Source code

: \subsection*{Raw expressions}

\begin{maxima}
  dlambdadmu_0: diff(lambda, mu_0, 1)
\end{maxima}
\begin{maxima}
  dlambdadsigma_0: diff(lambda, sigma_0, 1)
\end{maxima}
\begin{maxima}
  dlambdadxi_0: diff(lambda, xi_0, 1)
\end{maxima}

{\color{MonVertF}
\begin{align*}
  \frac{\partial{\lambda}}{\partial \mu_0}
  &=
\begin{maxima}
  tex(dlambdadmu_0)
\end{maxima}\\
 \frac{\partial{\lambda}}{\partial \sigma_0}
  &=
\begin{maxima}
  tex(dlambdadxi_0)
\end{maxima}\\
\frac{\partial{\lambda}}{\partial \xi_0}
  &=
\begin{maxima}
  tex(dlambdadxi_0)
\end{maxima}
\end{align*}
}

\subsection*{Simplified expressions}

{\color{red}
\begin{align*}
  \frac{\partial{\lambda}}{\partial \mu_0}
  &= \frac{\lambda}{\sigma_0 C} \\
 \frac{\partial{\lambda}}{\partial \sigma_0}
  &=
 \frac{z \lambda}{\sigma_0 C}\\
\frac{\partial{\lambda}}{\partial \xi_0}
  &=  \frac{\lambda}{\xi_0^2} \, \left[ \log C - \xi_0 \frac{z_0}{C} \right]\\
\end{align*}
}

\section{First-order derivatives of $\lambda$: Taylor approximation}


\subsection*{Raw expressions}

------------------------------------------------------------------------

◆ ASSIGNMENT:
Return the line that contains "dlambdadxi_0: diff(lambda, xi_0, 1)" along with every line after it through the end of the entries, exactly, adding nothing.

◆ WRITTEN RESPONSE:
  dlambdadxi_0: diff(lambda, xi_0, 1)
\end{maxima}

{\color{MonVertF}
\begin{align*}
  \frac{\partial{\lambda}}{\partial \mu_0}
  &=
\begin{maxima}
  tex(dlambdadmu_0)
\end{maxima}\\
 \frac{\partial{\lambda}}{\partial \sigma_0}
  &=
\begin{maxima}
  tex(dlambdadxi_0)
\end{maxima}\\
\frac{\partial{\lambda}}{\partial \xi_0}
  &=
\begin{maxima}
  tex(dlambdadxi_0)
\end{maxima}
\end{align*}
}

\subsection*{Simplified expressions}

{\color{red}
\begin{align*}
  \frac{\partial{\lambda}}{\partial \mu_0}
  &= \frac{\lambda}{\sigma_0 C} \\
 \frac{\partial{\lambda}}{\partial \sigma_0}
  &=
 \frac{z \lambda}{\sigma_0 C}\\
\frac{\partial{\lambda}}{\partial \xi_0}
  &=  \frac{\lambda}{\xi_0^2} \, \left[ \log C - \xi_0 \frac{z_0}{C} \right]\\
\end{align*}
}

\section{First-order derivatives of $\lambda$: Taylor approximation}


\subsection*{Raw expressions}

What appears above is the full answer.